Mayor Sylvester Turner announced Wednesday what is likely to be a major relief to the city's thousands of Uber users: At least through the Super Bowl, Uber has promised not to leave.
As part of the compromise, Uber will agree to continue requiring fingerprint background checks for drivers (which it has been fighting for months, saying it's too onerous and redundant). On the city's end, officials will lower the costs of licensing from $200 to $70, cut the licensing process in half for drivers and ensure they can get licensed in under 20 minutes. That means no more physical exams for drivers, and no more drug tests unless there is probable cause.

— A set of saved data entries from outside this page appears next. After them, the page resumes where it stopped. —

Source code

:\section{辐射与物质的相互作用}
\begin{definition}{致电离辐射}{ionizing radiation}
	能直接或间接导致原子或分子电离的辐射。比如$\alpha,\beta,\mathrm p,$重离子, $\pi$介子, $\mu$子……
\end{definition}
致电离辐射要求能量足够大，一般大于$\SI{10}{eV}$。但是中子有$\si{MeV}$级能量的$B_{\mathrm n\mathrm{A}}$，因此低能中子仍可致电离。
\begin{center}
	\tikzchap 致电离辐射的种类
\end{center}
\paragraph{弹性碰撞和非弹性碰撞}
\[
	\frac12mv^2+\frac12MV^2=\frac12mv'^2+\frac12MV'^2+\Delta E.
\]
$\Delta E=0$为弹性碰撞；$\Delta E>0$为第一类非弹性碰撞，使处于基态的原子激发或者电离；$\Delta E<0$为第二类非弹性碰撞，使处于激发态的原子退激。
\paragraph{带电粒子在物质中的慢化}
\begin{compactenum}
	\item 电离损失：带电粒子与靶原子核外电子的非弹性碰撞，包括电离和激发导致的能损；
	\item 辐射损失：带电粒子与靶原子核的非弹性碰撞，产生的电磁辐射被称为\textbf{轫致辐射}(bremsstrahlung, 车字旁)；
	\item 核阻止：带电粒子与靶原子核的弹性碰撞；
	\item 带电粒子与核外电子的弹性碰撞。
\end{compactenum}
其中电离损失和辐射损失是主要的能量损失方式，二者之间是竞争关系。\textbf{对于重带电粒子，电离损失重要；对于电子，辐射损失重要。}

“I am thrilled we can finally put this issue to rest and focus on the real task at hand — providing a great Super Bowl experience that shows off our city,” Turner said. “We’ve crafted a proposal that reduces the length and cost of a driver application but still protects public safety. This is a win for drivers and passengers alike."
Turner also announced a new transportation app, called Arro, that will operate similar to the way Uber does but for taxis. In the coming months, Turner said, limos and wheelchair-accessible vehicles will also be available on Arro; collaborations with Metro are also a possibility.
You might want to give it a download, because from the sounds of the "compromise" between Uber and the city, Uber's future in Houston still seems pretty uncertain.
Uber's terse, two-sentence statement seems to emphasize not once, but twice that this compromise extends "through the Super Bowl." Asked what happens after the Super Bowl, an Uber spokesperson told us the city's changes in regulations were a step forward — but still out of line with what the rest of the country was doing.
That's because Uber has consistently maintained that the fingerprint background check is simply unnecessary, and only complicates the licensing process. Uber uses a private service for national background checks. Turner, on the other hand, has refused to budge, saying the fingerprinting is necessary for public safety reasons.
The solution to the kerfuffle appears to lie in the Legislature: Earlier this week, Senator Charles Schwertner (R-Georgetown) filed a bill proposing that the state regulate ride-share companies like Uber instead of individual cities.
Nowhere in his bill do fingerprint background checks appear.